Above all it is a relational term. More recent exegesis has made this very clear. Israel is not the people of God when it acts simply as a political nation. It becomes the people of God by turning to God. It is the people of God only in relation, in turning to God, and in Israel turning to God consists in submission to the Torah. In this sense, the idea of "people of God" in the Old Testament includes, first, the election of Israel by God, who chooses it for no merit of its own, despite the fact that it is not a great or significant people but one of the smallest of the peoples, who chooses it out of love and thus bestows his love upon it. Second, it includes the acceptance of this love, and concretely this means submission to the Torah. Only in this submission, which places Israel in relation to God, is it the people of God.

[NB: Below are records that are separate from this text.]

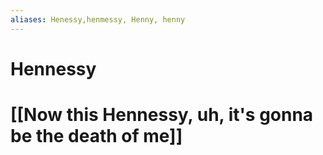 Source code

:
 ```yaml
---
aliases: Henessy,henmessy, Henny, henny
---
```


# Hennessy

# [[Now this Hennessy, uh, it's gonna be the death of me]]
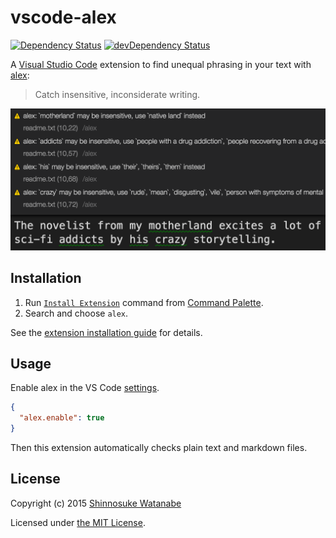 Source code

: # vscode-alex

[![Dependency Status](https://david-dm.org/shinnn/vscode-alex.svg)](https://david-dm.org/shinnn/vscode-alex)
[![devDependency Status](https://david-dm.org/shinnn/vscode-alex/dev-status.svg)](https://david-dm.org/shinnn/vscode-alex#info=devDependencies)

A [Visual Studio Code](https://code.visualstudio.com/) extension to find unequal phrasing in your text with [alex](https://alexjs.com/):

> Catch insensitive, inconsiderate writing.

![screenshot](screenshot.png)

## Installation

1. Run [`Install Extension`](https://code.visualstudio.com/docs/editor/extension-gallery#_install-an-extension) command from [Command Palette](https://code.visualstudio.com/Docs/editor/codebasics#_command-palette).
2. Search and choose `alex`.

See the [extension installation guide](https://code.visualstudio.com/docs/editor/extension-gallery) for details.

## Usage

Enable alex in the VS Code [settings](https://code.visualstudio.com/docs/customization/userandworkspace).

```json
{
  "alex.enable": true
}
```

Then this extension automatically checks plain text and markdown files.

## License

Copyright (c) 2015 [Shinnosuke Watanabe](https://github.com/shinnn)

Licensed under [the MIT License](./LICENSE).
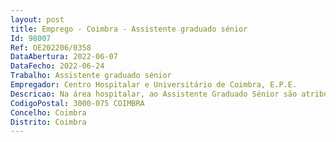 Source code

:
 ```yaml
--- 
layout: post
title: Emprego - Coimbra - Assistente graduado sénior
Id: 98007
Ref: OE202206/0358
DataAbertura: 2022-06-07
DataFecho: 2022-06-24
Trabalho: Assistente graduado sénior
Empregador: Centro Hospitalar e Universitário de Coimbra, E.P.E.
Descricao: Na área hospitalar, ao Assistente Graduado Sénior são atribuídas as funções de assistente e de assistente graduado, cabendo lhe ainda a) Planear, programar e avaliar o trabalho da respetiva unidade, serviço ou departamento b) Assumir a responsabilidade pelas atividades de formação e de desenvolvimento profissional contínuo dos médicos, da sua unidade, serviço ou departamento ou das atribuições de formação médica da instituição, quando designado c)Elaborar, promover ou apoiar a concretização de projetos de desenvolvimento técnico científico institucional, de qualidade e de institucional, de qualidade e de inovação, que mobilizem e envolvam o conjunto da equipa profissional em que esteja integrado d) Participar em júris de concursos para todos os graus e categorias da carreira médica.
CodigoPostal: 3000-075 COIMBRA
Concelho: Coimbra
Distrito: Coimbra
--- 
```

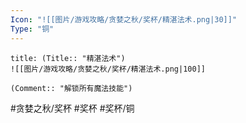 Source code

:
 ```yaml
---
Icon: "![[图片/游戏攻略/贪婪之秋/奖杯/精湛法术.png|30]]"
Type: "铜"
---
```

```ad-common-bronze-trophy
title: (Title:: "精湛法术")
![[图片/游戏攻略/贪婪之秋/奖杯/精湛法术.png|100]]

(Comment:: "解锁所有魔法技能")
```

#贪婪之秋/奖杯 #奖杯 #奖杯/铜
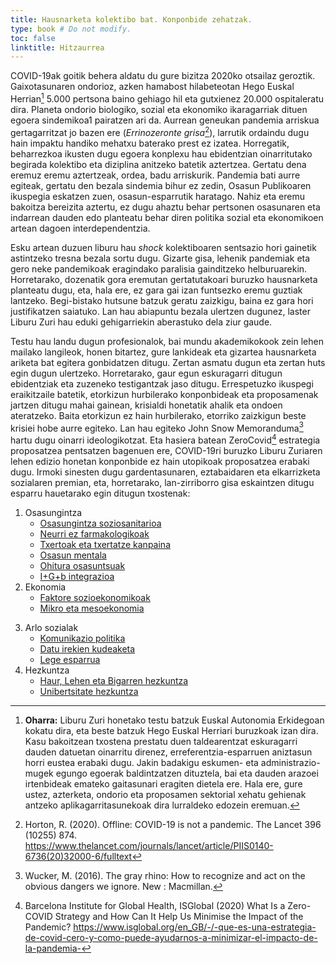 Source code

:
 ```yaml
---
title: Hausnarketa kolektibo bat. Konponbide zehatzak.
type: book # Do not modify.
toc: false
linktitle: Hitzaurrea
---
```


    

COVID-19ak goitik behera aldatu du gure bizitza 2020ko otsailaz geroztik. Gaixotasunaren ondorioz, azken hamabost hilabeteotan Hego Euskal Herrian[^1] 5.000 pertsona baino gehiago hil eta gutxienez 20.000 ospitaleratu dira. Planeta ondorio biologiko, sozial eta ekonomiko ikaragarriak dituen egoera sindemikoa1 pairatzen ari da. Aurrean geneukan pandemia arriskua gertagarritzat jo bazen ere (_Errinozeronte grisa_[^2]), larrutik ordaindu dugu hain impaktu handiko mehatxu baterako prest ez izatea. Horregatik, beharrezkoa ikusten dugu egoera konplexu hau ebidentzian oinarritutako begirada kolektibo eta diziplina anitzeko batetik aztertzea. Gertatu dena eremuz eremu aztertzeak, ordea, badu arriskurik. Pandemia bati aurre egiteak, gertatu den bezala sindemia bihur ez zedin, Osasun Publikoaren ikuspegia eskatzen zuen, osasun-esparrutik haratago. Nahiz eta eremu bakoitza bereizita aztertu, ez dugu ahaztu behar pertsonen osasunaren eta indarrean dauden edo planteatu behar diren politika sozial eta ekonomikoen artean dagoen interdependentzia.

Esku artean duzuen liburu hau _shock_ kolektiboaren sentsazio hori gainetik astintzeko tresna bezala sortu dugu. Gizarte gisa, lehenik pandemiak eta gero neke pandemikoak eragindako paralisia gainditzeko helburuarekin. Horretarako, dozenatik gora eremutan gertatutakoari buruzko hausnarketa planteatu dugu, eta, hala ere, ez gara gai izan funtsezko eremu guztiak lantzeko. Begi-bistako hutsune batzuk geratu zaizkigu, baina ez gara hori justifikatzen saiatuko. Lan hau abiapuntu bezala ulertzen dugunez, laster Liburu Zuri hau eduki gehigarriekin aberastuko dela ziur gaude.

Testu hau landu dugun profesionalok, bai mundu akademikokook zein lehen mailako langileok, honen bitartez, gure lankideak eta gizartea hausnarketa ariketa bat egitera gonbidatzen ditugu. Zertan asmatu dugun eta zertan huts egin dugun ulertzeko. Horretarako, gaur egun eskuragarri ditugun ebidentziak eta zuzeneko testigantzak jaso ditugu. Errespetuzko ikuspegi eraikitzaile batetik, etorkizun hurbilerako konponbideak eta proposamenak jartzen ditugu mahai gainean, krisialdi honetatik ahalik eta ondoen ateratzeko. Baita etorkizun ez hain hurbilerako, etorriko zaizkigun beste krisiei hobe aurre egiteko. Lan hau egiteko John Snow Memoranduma[^3] hartu dugu oinarri ideologikotzat. Eta hasiera batean ZeroCovid[^5] estrategia proposatzea pentsatzen bagenuen ere, COVID-19ri buruzko Liburu Zuriaren lehen edizio honetan konponbide ez hain utopikoak proposatzea erabaki dugu. Irmoki sinesten dugu gardentasunaren, eztabaidaren eta elkarrizketa sozialaren premian, eta, horretarako, lan-zirriborro gisa eskaintzen ditugu esparru hauetarako egin ditugun txostenak:


1. Osasungintza
    - [Osasungintza soziosanitarioa](osasungintza)
    - [Neurri ez farmakologikoak](neurri-ez-farmakologikoak) 
    - [Txertoak eta txertatze kanpaina](txertoak)
    - [Osasun mentala](osasun-mentala)
    - [Ohitura osasuntsuak](ohitura-osasuntsuak)
    - [I+G+b integrazioa](ikerketa)
2. Ekonomia
    - [Faktore sozioekonomikoak](sozioekonomia)
    - [Mikro eta mesoekonomia](mikro-mesoekonomia)
<!--    - [Makroekonomia](makroekonomia) -->
3. Arlo sozialak
    - [Komunikazio politika](komunikazioa)
    - [Datu irekien kudeaketa](datu-irekiak)
    - [Lege esparrua](lege-esparrua)
4. Hezkuntza 
    - [Haur, Lehen eta Bigarren hezkuntza](haur-lehen-bigarren-hezkuntza)
    - [Unibertsitate hezkuntza](unibertsitate-hezkuntza)


[^1]: **Oharra:** Liburu Zuri honetako testu batzuk Euskal Autonomia Erkidegoan kokatu dira, eta beste batzuk Hego Euskal Herriari buruzkoak izan dira. Kasu bakoitzean txostena prestatu duen taldearentzat eskuragarri dauden datuetan oinarritu direnez, erreferentzia-esparruen aniztasun horri eustea erabaki dugu. Jakin badakigu eskumen- eta administrazio-mugek egungo egoerak baldintzatzen dituztela, bai eta dauden arazoei irtenbideak emateko gaitasunari eragiten dietela ere. Hala ere, gure ustez, azterketa, ondorio eta proposamen sektorial xehatu gehienak antzeko aplikagarritasunekoak dira lurraldeko edozein eremuan.

[^2]: Horton, R. (2020). Offline: COVID-19 is not a pandemic. The Lancet 396 (10255) 874. https://www.thelancet.com/journals/lancet/article/PIIS0140-6736(20)32000-6/fulltext

[^3]: Wucker, M. (2016). The gray rhino: How to recognize and act on the obvious dangers we ignore. New : Macmillan. 

[^4]: The John Snow Memorandum (2020), [https://www.johnsnowmemo.com](https://www.johnsnowmemo.com).  
      Elhuyar Aldizkaria (2020), John Snow Memoranduma. [https://aldizkaria.elhuyar.eus/albisteak/john-snow-memoranduma/](https://aldizkaria.elhuyar.eus/albisteak/john-snow-memoranduma/)

[^5]: Barcelona Institute for Global Health, ISGlobal (2020) What Is a Zero-COVID Strategy and How Can It Help Us Minimise the Impact of the Pandemic? https://www.isglobal.org/en_GB/-/-que-es-una-estrategia-de-covid-cero-y-como-puede-ayudarnos-a-minimizar-el-impacto-de-la-pandemia- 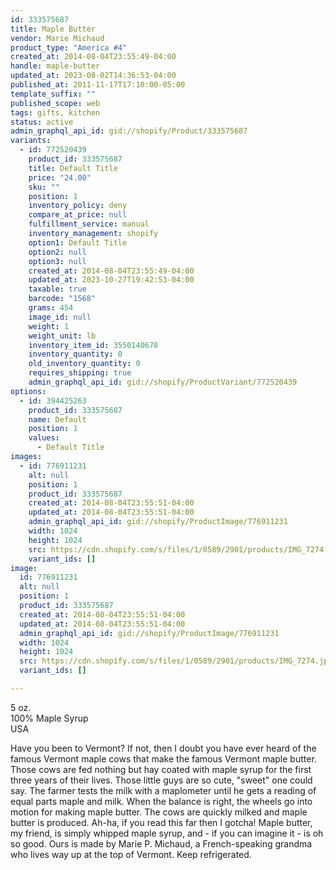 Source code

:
 ```yaml
---
id: 333575687
title: Maple Butter
vendor: Marie Michaud
product_type: "America #4"
created_at: 2014-08-04T23:55:49-04:00
handle: maple-butter
updated_at: 2023-08-02T14:36:53-04:00
published_at: 2011-11-17T17:10:00-05:00
template_suffix: ""
published_scope: web
tags: gifts, kitchen
status: active
admin_graphql_api_id: gid://shopify/Product/333575687
variants:
  - id: 772520439
    product_id: 333575687
    title: Default Title
    price: "24.00"
    sku: ""
    position: 1
    inventory_policy: deny
    compare_at_price: null
    fulfillment_service: manual
    inventory_management: shopify
    option1: Default Title
    option2: null
    option3: null
    created_at: 2014-08-04T23:55:49-04:00
    updated_at: 2023-10-27T19:42:53-04:00
    taxable: true
    barcode: "1568"
    grams: 454
    image_id: null
    weight: 1
    weight_unit: lb
    inventory_item_id: 3550140678
    inventory_quantity: 0
    old_inventory_quantity: 0
    requires_shipping: true
    admin_graphql_api_id: gid://shopify/ProductVariant/772520439
options:
  - id: 394425263
    product_id: 333575687
    name: Default
    position: 1
    values:
      - Default Title
images:
  - id: 776911231
    alt: null
    position: 1
    product_id: 333575687
    created_at: 2014-08-04T23:55:51-04:00
    updated_at: 2014-08-04T23:55:51-04:00
    admin_graphql_api_id: gid://shopify/ProductImage/776911231
    width: 1024
    height: 1024
    src: https://cdn.shopify.com/s/files/1/0589/2901/products/IMG_7274.jpeg?v=1407210951
    variant_ids: []
image:
  id: 776911231
  alt: null
  position: 1
  product_id: 333575687
  created_at: 2014-08-04T23:55:51-04:00
  updated_at: 2014-08-04T23:55:51-04:00
  admin_graphql_api_id: gid://shopify/ProductImage/776911231
  width: 1024
  height: 1024
  src: https://cdn.shopify.com/s/files/1/0589/2901/products/IMG_7274.jpeg?v=1407210951
  variant_ids: []

---
```


5 oz.  
100% Maple Syrup  
USA

Have you been to Vermont? If not, then I doubt you have ever heard of the famous Vermont maple cows that make the famous Vermont maple butter. Those cows are fed nothing but hay coated with maple syrup for the first three years of their lives. Those little guys are so cute, "sweet" one could say. The farmer tests the milk with a maplometer until he gets a reading of equal parts maple and milk. When the balance is right, the wheels go into motion for making maple butter. The cows are quickly milked and maple butter is produced. Ah-ha, if you read this far then I gotcha! Maple butter, my friend, is simply whipped maple syrup, and - if you can imagine it - is oh so good. Ours is made by Marie P. Michaud, a French-speaking grandma who lives way up at the top of Vermont. Keep refrigerated. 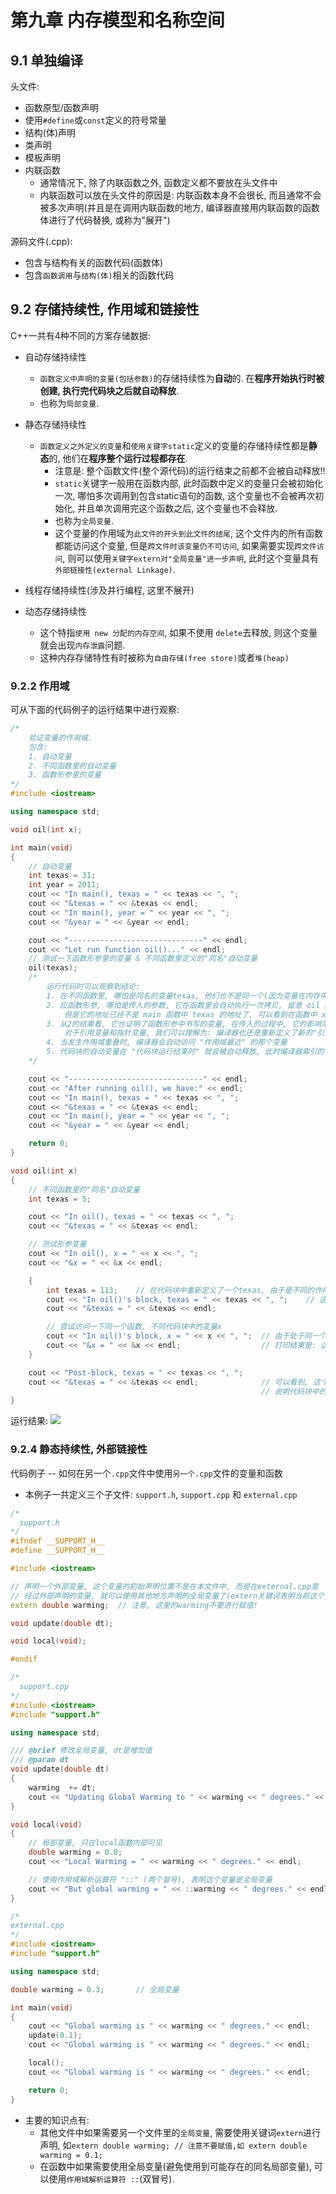 # 第九章 内存模型和名称空间

## 9.1 单独编译

头文件:
- 函数原型/函数声明
- 使用`#define`或`const`定义的符号常量
- 结构(体)声明
- 类声明
- 模板声明
- 内联函数
  - 通常情况下, 除了内联函数之外, 函数定义都不要放在头文件中
  - 内联函数可以放在头文件的原因是: 内联函数本身不会很长, 而且通常不会被多次声明(并且是在调用内联函数的地方, 编译器直接用内联函数的函数体进行了代码替换, 或称为"展开")

源码文件(.cpp):
- 包含与结构有关的函数代码(函数体)
- 包含`函数调用`与`结构(体)`相关的函数代码

## 9.2 存储持续性, 作用域和链接性
C++一共有4种不同的方案存储数据:
- 自动存储持续性
  - `函数定义中声明的变量(包括参数)`的存储持续性为**自动**的. 在**程序开始执行时被创建, 执行完代码块之后就自动释放**.
  - 也称为`局部变量`.

- 静态存储持续性
  - `函数定义之外定义的变量`和`使用关键字static`定义的变量的存储持续性都是**静态**的, 他们在**程序整个运行过程都存在**.
    - 注意是: 整个函数文件(整个源代码)的运行结束之前都不会被自动释放!!
    - `static`关键字一般用在函数内部, 此时函数中定义的变量只会被初始化一次, 哪怕多次调用到包含static语句的函数, 这个变量也不会被再次初始化, 并且单次调用完这个函数之后, 这个变量也不会释放.
    - 也称为`全局变量`.
    - 这个变量的作用域为`此文件的开头到此文件的结尾`, 这个文件内的所有函数都能访问这个变量, 但是`跨文件时该变量仍不可访问`, 如果需要实现`跨文件访问`, 则可以使用`关键字extern对"全局变量"进一步声明`, 此时这个变量具有`外部链接性(external Linkage)`.

- 线程存储持续性(涉及并行编程, 这里不展开)

- 动态存储持续性
  - 这个特指`使用 new 分配的内存空间`, 如果不使用 `delete`去释放, 则这个变量就会出现`内存泄露`问题.
  - 这种内存存储特性有时被称为`自由存储(free store)`或者`堆(heap)`


### 9.2.2 作用域
可从下面的代码例子的运行结果中进行观察:
```cpp
/*
    验证变量的作用域.
    包含: 
    1. 自动变量
    2. 不同函数里的自动变量
    3. 函数形参里的变量
*/
#include <iostream>

using namespace std;

void oil(int x);

int main(void)
{
    // 自动变量
    int texas = 31; 
    int year = 2011; 
    cout << "In main(), texas = " << texas << ", ";
    cout << "&texas = " << &texas << endl;
    cout << "In main(), year = " << year << ", ";
    cout << "&year = " << &year << endl;

    cout << "------------------------------" << endl;
    cout << "Let run function oil()..." << endl;
    // 测试一下函数形参里的变量 & 不同函数里定义的"同名"自动变量
    oil(texas);
    /*
        运行代码时可以观察到结论:
        1. 在不同函数里, 哪怕是同名的变量texas, 他们也不是同一个(因为变量在内存中的地址不相同)
        2. 应函数形参, 哪怕是传入的参数, 它在函数里会自动执行一次拷贝, 留意 oil 函数的x, 我们传入的是 texas, 
            但是它的地址已经不是 main 函数中 texas 的地址了, 可以看到在函数中 x 使用的是一个新的内存地址来存放传入参数 texas 的值 31
        3. 从2的结果看, 它也证明了函数形参中书写的变量, 在传入的过程中, 它的影响范围(作用域)也仅限于 "参数列表" 这个括号范围内, 因为在函数体里面使用的是一个全新的变量.
            对于引用变量和指针变量, 我们可以理解为: 编译器也还是重新定义了新的"引用变量/指针变量", 并且做了对应的赋值操作.
        4. 当发生作用域重叠时, 编译器会自动访问 "作用域最近" 的那个变量
        5. 代码块的自动变量在 "代码块运行结束时" 就会被自动释放, 此时编译器索引的 "作用域最近" 的自动变量将不包含代码块里的内容.
    */

    cout << "------------------------------" << endl;
    cout << "After running oil(), we have:" << endl;
    cout << "In main(), texas = " << texas << ", ";
    cout << "&texas = " << &texas << endl;
    cout << "In main(), year = " << year << ", ";
    cout << "&year = " << &year << endl;

    return 0;
}

void oil(int x)
{
    // 不同函数里的"同名"自动变量
    int texas = 5;

    cout << "In oil(), texas = " << texas << ", ";
    cout << "&texas = " << &texas << endl;

    // 测试形参变量
    cout << "In oil(), x = " << x << ", ";
    cout << "&x = " << &x << endl;

    {
        int texas = 113;    // 在代码块中重新定义了一个texas, 由于是不同的作用域, 它不会出发"重定义"错误.
        cout << "In oil()'s block, texas = " << texas << ", ";    // 这个语句会使用"作用域最近"的变量定义, 也就是在这个 block 中的texas
        cout << "&texas = " << &texas << endl;

        // 尝试访问一下同一个函数, 不同代码块中的变量x
        cout << "In oil()'s block, x = " << x << ", ";  // 由于处于同一个函数中, x的作用域是包含这个block的, 所以x仍然有效
        cout << "&x = " << &x << endl;                  // 打印结果是: 这个x与上面打印的x是同一个(内存地址也相同)
    }

    cout << "Post-block, texas = " << texas << ", ";
    cout << "&texas = " << &texas << endl;              // 可以看到, 这个texas并不是代码块里的texas, 而是函数体里定义的 texas, 
                                                        // 说明代码块中的 texas 作用域不会超出 block, 并且 block 里的 texas 其实已经被释放掉了.
}

```
运行结果:
![](第九章笔记_images/9_2_2代码例子的运行结果.png)


### 9.2.4 静态持续性, 外部链接性
代码例子 -- 如何在另一个`.cpp`文件中使用`另一个.cpp`文件的变量和函数
- 本例子一共定义三个子文件: `support.h`, `support.cpp` 和 `external.cpp`
```cpp
/*
  support.h
*/
#ifndef __SUPPORT_H__
#define __SUPPORT_H__

#include <iostream>

// 声明一个外部变量, 这个变量的初始声明位置不是在本文件中, 而是在external.cpp里
// 经过外部声明的变量, 就可以使用其他地方声明的全局变量了(extern关键词表明当前这个变量是从外面来的).
extern double warming;  // 注意, 这里的warming不要进行赋值!

void update(double dt);

void local(void);

#endif
```

```cpp
/*
  support.cpp
*/
#include <iostream>
#include "support.h"

using namespace std;

/// @brief 修改全局变量, dt是增加值
/// @param dt 
void update(double dt)
{
    warming  += dt;
    cout << "Updating Global Warming to " << warming << " degrees." << endl;
}

void local(void)
{
    // 局部变量, 只在local函数内部可见
    double warming = 0.8;
    cout << "Local Warming = " << warming << " degrees." << endl;

    // 使用作用域解析运算符 "::" (两个冒号), 表明这个变量是全局变量
    cout << "But global warming = " << ::warming << " degrees." << endl;
}
```

```cpp
/*
external.cpp
*/
#include <iostream>
#include "support.h"

using namespace std;

double warming = 0.3;       // 全局变量

int main(void)
{
    cout << "Global warming is " << warming << " degrees." << endl;
    update(0.1);
    cout << "Global warming is " << warming << " degrees." << endl;

    local();
    cout << "Global warming is " << warming << " degrees." << endl;

    return 0;
}
```
- 主要的知识点有:
  - 其他文件中如果需要另一个文件里的`全局变量`, 需要使用关键词`extern`进行声明, 如`extern double warming; // 注意不要赋值,如 extern double warming = 0.1;`
  - 在函数中如果需要使用全局变量(避免使用到可能存在的同名局部变量), 可以使用`作用域解析运算符 ::`(双冒号).

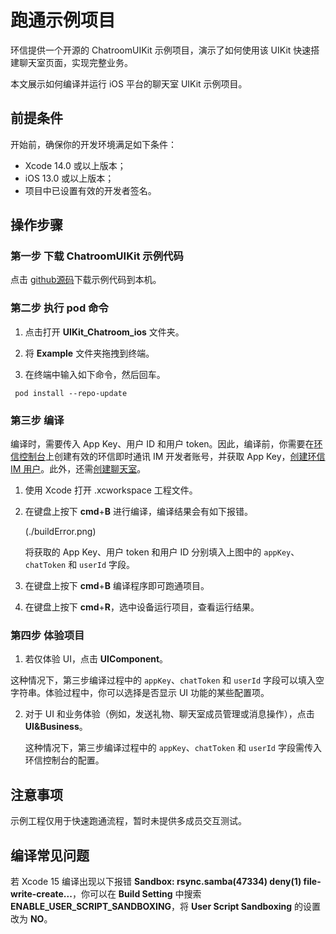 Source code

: # 跑通示例项目

环信提供一个开源的 ChatroomUIKit 示例项目，演示了如何使用该 UIKit 快速搭建聊天室页面，实现完整业务。

本文展示如何编译并运行 iOS 平台的聊天室 UIKit 示例项目。

## 前提条件

开始前，确保你的开发环境满足如下条件：

- Xcode 14.0 或以上版本；
- iOS 13.0 或以上版本；
- 项目中已设置有效的开发者签名。

## 操作步骤

### 第一步 下载 ChatroomUIKit 示例代码

点击 [github源码](https://github.com/easemob/UIKit_Chatroom_ios)下载示例代码到本机。

### 第二步 执行 pod 命令

1. 点击打开 **UIKit_Chatroom_ios** 文件夹。

2. 将 **Example** 文件夹拖拽到终端。

3. 在终端中输入如下命令，然后回车。

```
 pod install --repo-update
```

### 第三步 编译

编译时，需要传入 App Key、用户 ID 和用户 token。因此，编译前，你需要在[环信控制台](https://console.easemob.com/user/login)上创建有效的环信即时通讯 IM 开发者账号，并获取 App Key，[创建环信 IM 用户](/product/enable_and_configure_IM.html#创建-im-用户)。此外，还需[创建聊天室](/product/enable_and_configure_IM.html#创建聊天室)。

1. 使用 Xcode 打开 .xcworkspace 工程文件。

2. 在键盘上按下 **cmd**+**B** 进行编译，编译结果会有如下报错。

    (./buildError.png)

   将获取的 App Key、用户 token 和用户 ID 分别填入上图中的 `appKey`、`chatToken` 和 `userId` 字段。

3. 在键盘上按下 **cmd**+**B** 编译程序即可跑通项目。

4. 在键盘上按下 **cmd**+**R**，选中设备运行项目，查看运行结果。

### 第四步 体验项目

1. 若仅体验 UI，点击 **UIComponent**。 

  这种情况下，第三步编译过程中的 `appKey`、`chatToken` 和 `userId` 字段可以填入空字符串。体验过程中，你可以选择是否显示 UI 功能的某些配置项。

2. 对于 UI 和业务体验（例如，发送礼物、聊天室成员管理或消息操作），点击 **UI&Business**。 

   这种情况下，第三步编译过程中的 `appKey`、`chatToken` 和 `userId` 字段需传入环信控制台的配置。

## 注意事项  

示例工程仅用于快速跑通流程，暂时未提供多成员交互测试。

## 编译常见问题

若 Xcode 15 编译出现以下报错 **Sandbox: rsync.samba(47334) deny(1) file-write-create...**，你可以在 **Build Setting** 中搜索 **ENABLE_USER_SCRIPT_SANDBOXING**，将 **User Script Sandboxing** 的设置改为 **NO**。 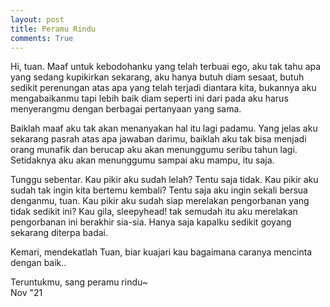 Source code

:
 ```yaml
---
layout: post
title: Peramu Rindu
comments: True
---
```


Hi, tuan. Maaf untuk kebodohanku yang telah terbuai ego, aku tak tahu apa yang sedang kupikirkan sekarang, aku hanya butuh diam sesaat, butuh sedikit perenungan atas apa yang telah terjadi diantara kita, bukannya aku mengabaikanmu tapi lebih baik diam seperti ini dari pada aku harus menyerangmu dengan berbagai pertanyaan yang sama.

Baiklah maaf aku tak akan menanyakan hal itu lagi padamu. Yang jelas aku sekarang pasrah atas apa jawaban darimu, baiklah aku tak bisa menjadi orang munafik dan berucap aku akan menunggumu seribu tahun lagi. Setidaknya aku akan menunggumu sampai aku mampu, itu saja.

Tunggu sebentar. Kau pikir aku sudah lelah? Tentu saja tidak. Kau pikir aku sudah tak ingin kita bertemu kembali? Tentu saja aku ingin sekali bersua denganmu, tuan. Kau pikir aku sudah siap merelakan pengorbanan yang tidak sedikit ini? Kau gila, sleepyhead! tak semudah itu aku merelakan pengorbanan ini berakhir sia-sia. Hanya saja kapalku sedikit goyang sekarang diterpa badai.

Kemari, mendekatlah Tuan, biar kuajari kau bagaimana caranya mencinta dengan baik..

Teruntukmu, sang peramu rindu~  
Nov "21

In the New Testament, the concept "people of God" (with perhaps one or two exceptions) refers only to Israel, that is, to the people of the Old Covenant. It is not a concept that applies directly to the Church. However, the Church is understood as the continuation of Israel, although Christians don't descend directly from Abraham and thus actually don't belong to this people. They enter into it, says the New Testament, by their descent from Christ and thereby also become children of Abraham. Thus, whoever belongs to Christ belongs to the people of God. One could say that the term "Torah" is replaced by the person of Christ, and, in this sense, the "people of God" category, though not applied directly to the new people, is tied to communion with Christ and to living like Christ and with Christ, or, as Saint Paul says, "hav[ing] the mind of Christ" (Phil 2:5). Paul goes on to describe the "mind of Christ" with the words: "He became obedient unto death on the cross." Only when we understand the term "people of God" in its biblical usage do we use it in a Christian way. Everything else is an extra-Christian construction that misses the real core and is, in my opinion, also a product of arrogance. Which of us can say that we are the people of God, while the others perhaps are not.